▶ [EXERCISE INSTRUCTIONS] Would you output the entries below only from the line containing "small islands |" through the line containing "(1998 est.) |", exactly as they stand and with both ends included?

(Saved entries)
────────────────

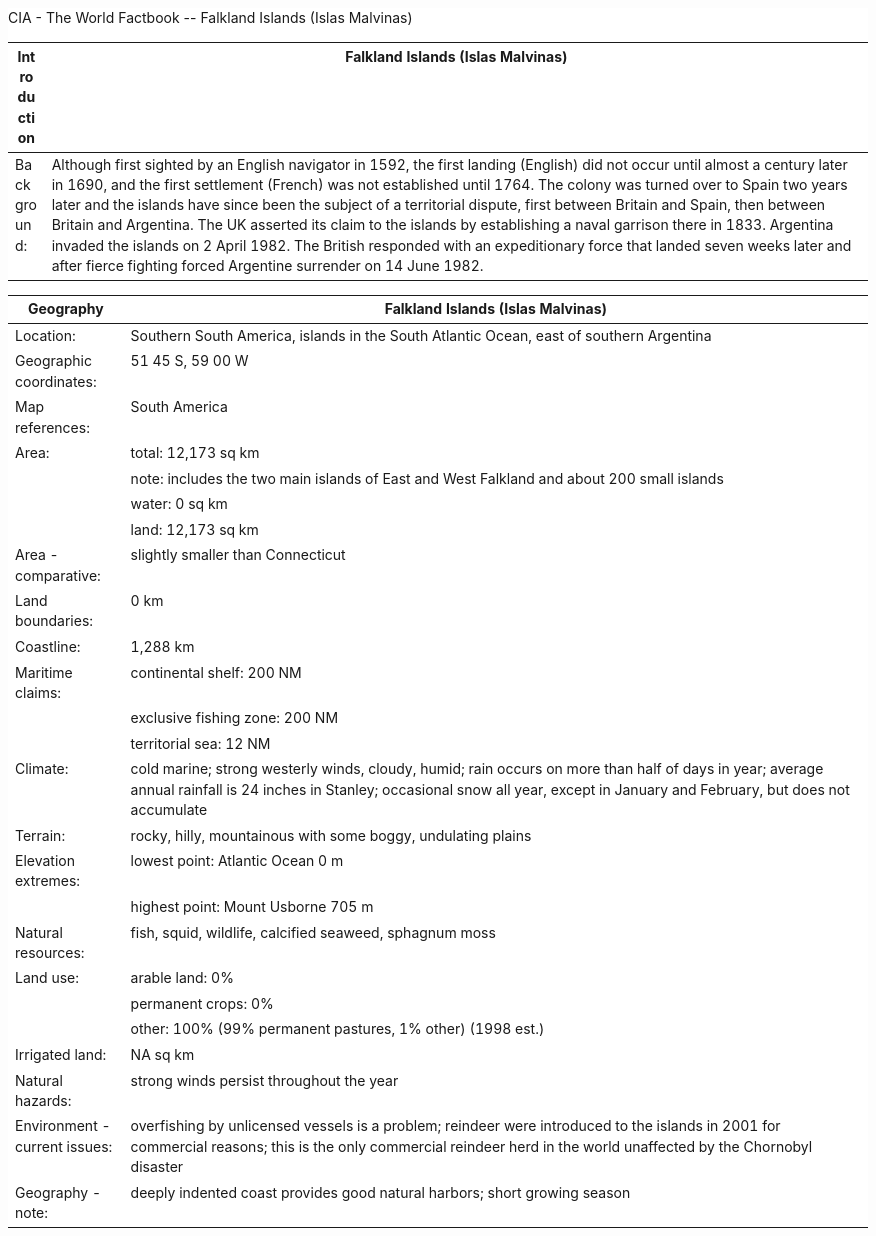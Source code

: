 CIA - The World Factbook -- Falkland Islands (Islas Malvinas)

| Introduction | Falkland Islands (Islas Malvinas) |
| --- | --- |
| Background: | Although first sighted by an English navigator in 1592, the first landing (English) did not occur until almost a century later in 1690, and the first settlement (French) was not established until 1764. The colony was turned over to Spain two years later and the islands have since been the subject of a territorial dispute, first between Britain and Spain, then between Britain and Argentina. The UK asserted its claim to the islands by establishing a naval garrison there in 1833. Argentina invaded the islands on 2 April 1982. The British responded with an expeditionary force that landed seven weeks later and after fierce fighting forced Argentine surrender on 14 June 1982. |

| Geography | Falkland Islands (Islas Malvinas) |
| --- | --- |
| Location: | Southern South America, islands in the South Atlantic Ocean, east of southern Argentina |
| Geographic coordinates: | 51 45 S, 59 00 W |
| Map references: | South America |
| Area: | total: 12,173 sq km |
| | note: includes the two main islands of East and West Falkland and about 200 small islands |
| | water: 0 sq km |
| | land: 12,173 sq km |
| Area - comparative: | slightly smaller than Connecticut |
| Land boundaries: | 0 km |
| Coastline: | 1,288 km |
| Maritime claims: | continental shelf: 200 NM |
| | exclusive fishing zone: 200 NM |
| | territorial sea: 12 NM |
| Climate: | cold marine; strong westerly winds, cloudy, humid; rain occurs on more than half of days in year; average annual rainfall is 24 inches in Stanley; occasional snow all year, except in January and February, but does not accumulate |
| Terrain: | rocky, hilly, mountainous with some boggy, undulating plains |
| Elevation extremes: | lowest point: Atlantic Ocean 0 m |
| | highest point: Mount Usborne 705 m |
| Natural resources: | fish, squid, wildlife, calcified seaweed, sphagnum moss |
| Land use: | arable land: 0% |
| | permanent crops: 0% |
| | other: 100% (99% permanent pastures, 1% other) (1998 est.) |
| Irrigated land: | NA sq km |
| Natural hazards: | strong winds persist throughout the year |
| Environment - current issues: | overfishing by unlicensed vessels is a problem; reindeer were introduced to the islands in 2001 for commercial reasons; this is the only commercial reindeer herd in the world unaffected by the Chornobyl disaster |
| Geography - note: | deeply indented coast provides good natural harbors; short growing season |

────────────────

▶ [TASK OUTPUT]
| | note: includes the two main islands of East and West Falkland and about 200 small islands |
| | water: 0 sq km |
| | land: 12,173 sq km |
| Area - comparative: | slightly smaller than Connecticut |
| Land boundaries: | 0 km |
| Coastline: | 1,288 km |
| Maritime claims: | continental shelf: 200 NM |
| | exclusive fishing zone: 200 NM |
| | territorial sea: 12 NM |
| Climate: | cold marine; strong westerly winds, cloudy, humid; rain occurs on more than half of days in year; average annual rainfall is 24 inches in Stanley; occasional snow all year, except in January and February, but does not accumulate |
| Terrain: | rocky, hilly, mountainous with some boggy, undulating plains |
| Elevation extremes: | lowest point: Atlantic Ocean 0 m |
| | highest point: Mount Usborne 705 m |
| Natural resources: | fish, squid, wildlife, calcified seaweed, sphagnum moss |
| Land use: | arable land: 0% |
| | permanent crops: 0% |
| | other: 100% (99% permanent pastures, 1% other) (1998 est.) |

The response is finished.